3. 備蓄要件の対象となる「内用薬・外用薬」全18項目一覧

「地域支援・医薬品供給対応体制加算」の要件では、重要供給確保医薬品(A群・B群)のうち内用薬および外用薬に該当するものが対象。1か月分程度の備蓄を「努めること」とされています。

※表は横にスクロールできます

有効成分の名称 投与形態 薬効分類
A群アセトアミノフェン外用剤114 解熱鎮痛消炎剤
A群シクロスポリン内用剤399 他に分類されない代謝性医薬品
A群タクロリムス水和物内用剤399 他に分類されない代謝性医薬品
A群トロンビン外用剤332 止血剤
A群ワルファリンカリウム内用剤333 血液凝固阻止剤
B群エベロリムス内用剤399 他に分類されない代謝性医薬品
B群エベロリムス内用剤429 その他の腫瘍用薬
B群乾燥BCG膀胱内用(日本株)外用剤639 その他の生物学的製剤
B群コルヒチン内用剤394 痛風治療剤
B群ジアゼパム外用剤112 催眠鎮静剤、抗不安剤
B群テガフール・ギメラシル・オテラシルカリウム配合剤 (TS-1等)内用剤422 代謝拮抗剤
B群トルバプタン内用剤213 利尿剤
B群パゾパニブ塩酸塩内用剤429 その他の腫瘍用薬
B群バルガンシクロビル塩酸塩内用剤625 抗ウイルス剤
B群ヒドロキシカルバミド内用剤422 代謝拮抗剤
B群ヒドロキシクロロキン硫酸塩内用剤399 他に分類されない代謝性医薬品
B群フルドロコルチゾン酢酸エステル内用剤245 副腎ホルモン剤
B群ポリカルボフィルカルシウム内用剤239 その他の消化器官用薬

※注射薬やワクチンなどは備蓄対象外です。最新の告示で確認を。(エベロリムスは薬効分類違いで2項目扱い)


4. 留意点

本加算の備蓄要件を満たす際のポイントは以下の通りです。

全品目を揃える必要はありません

備蓄対象は、直近1年間(開設1年未満は開設月以降)の自局での調剤実績のある品目に限られます。

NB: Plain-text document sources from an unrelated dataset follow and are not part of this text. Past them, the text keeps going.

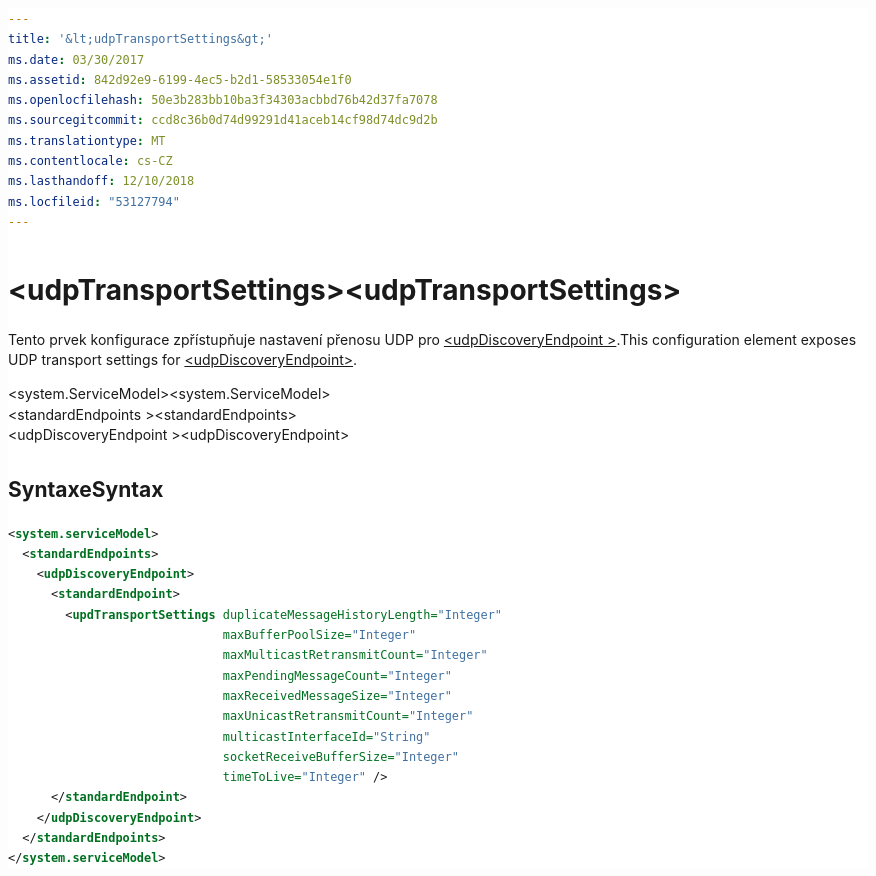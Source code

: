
 ```yaml
---
title: '&lt;udpTransportSettings&gt;'
ms.date: 03/30/2017
ms.assetid: 842d92e9-6199-4ec5-b2d1-58533054e1f0
ms.openlocfilehash: 50e3b283bb10ba3f34303acbbd76b42d37fa7078
ms.sourcegitcommit: ccd8c36b0d74d99291d41aceb14cf98d74dc9d2b
ms.translationtype: MT
ms.contentlocale: cs-CZ
ms.lasthandoff: 12/10/2018
ms.locfileid: "53127794"
---
```

# <a name="ltudptransportsettingsgt"></a><span data-ttu-id="041ed-102">&lt;udpTransportSettings&gt;</span><span class="sxs-lookup"><span data-stu-id="041ed-102">&lt;udpTransportSettings&gt;</span></span>
<span data-ttu-id="041ed-103">Tento prvek konfigurace zpřístupňuje nastavení přenosu UDP pro [ \<udpDiscoveryEndpoint >](../../../../../docs/framework/configure-apps/file-schema/wcf/udpdiscoveryendpoint.md).</span><span class="sxs-lookup"><span data-stu-id="041ed-103">This configuration element exposes UDP transport settings for [\<udpDiscoveryEndpoint>](../../../../../docs/framework/configure-apps/file-schema/wcf/udpdiscoveryendpoint.md).</span></span>  
  
<span data-ttu-id="041ed-104">\<system.ServiceModel></span><span class="sxs-lookup"><span data-stu-id="041ed-104">\<system.ServiceModel></span></span>  
<span data-ttu-id="041ed-105">\<standardEndpoints ></span><span class="sxs-lookup"><span data-stu-id="041ed-105">\<standardEndpoints></span></span>  
<span data-ttu-id="041ed-106">\<udpDiscoveryEndpoint ></span><span class="sxs-lookup"><span data-stu-id="041ed-106">\<udpDiscoveryEndpoint></span></span>  
  
## <a name="syntax"></a><span data-ttu-id="041ed-107">Syntaxe</span><span class="sxs-lookup"><span data-stu-id="041ed-107">Syntax</span></span>  
  
```xml  
<system.serviceModel>  
  <standardEndpoints>
    <udpDiscoveryEndpoint>
      <standardEndpoint>
        <updTransportSettings duplicateMessageHistoryLength="Integer" 
                              maxBufferPoolSize="Integer" 
                              maxMulticastRetransmitCount="Integer" 
                              maxPendingMessageCount="Integer" 
                              maxReceivedMessageSize="Integer" 
                              maxUnicastRetransmitCount="Integer" 
                              multicastInterfaceId="String" 
                              socketReceiveBufferSize="Integer" 
                              timeToLive="Integer" />
      </standardEndpoint>
    </udpDiscoveryEndpoint>
  </standardEndpoints>  
</system.serviceModel>  
```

過去1年間に一度も処方されたことのない成分は、無理に在庫を抱える必要はありません。

「自局」での在庫確保が必須

1か月分の使用数量(直近実績に基づく平均)を算出し、自局の棚に現に在庫を保有することが求められます。卸売業者が代わりに在庫を持っているだけでは要件を満たしません。

流通改善の徹底も要件

卸売業者への過度な急配・休日夜間配送依頼、在庫調整目的の返品を慎むこと、単品単価交渉の実施などが算定要件に含まれています。適正な取引ルールを遵守し、地域の安定供給拠点としての役割を果たすことが重要です。

まずは、レセコンデータから過去1年間の上記18項目の調剤実績と数量を抽出。備蓄すべき「1か月分」の具体的な数量を明確にしましょう。在庫管理システムの活用や地域薬局との連携も有効です。

まとめ:早めの体制整備を

2026年改定では、後発医薬品調剤体制加算が廃止され、地域支援・医薬品供給対応体制加算(加算1:27点など)に統合されます。後発品使用割合85%以上+安定供給体制が共通要件となり、重要供給確保医薬品の備蓄が薬局の存続に直結する可能性があります。

経過措置(旧加算届出薬局は令和9年5月31日まで一部みなし)もありますが、早めの対応をおすすめします。詳細は厚生労働省の告示・通知をご確認ください。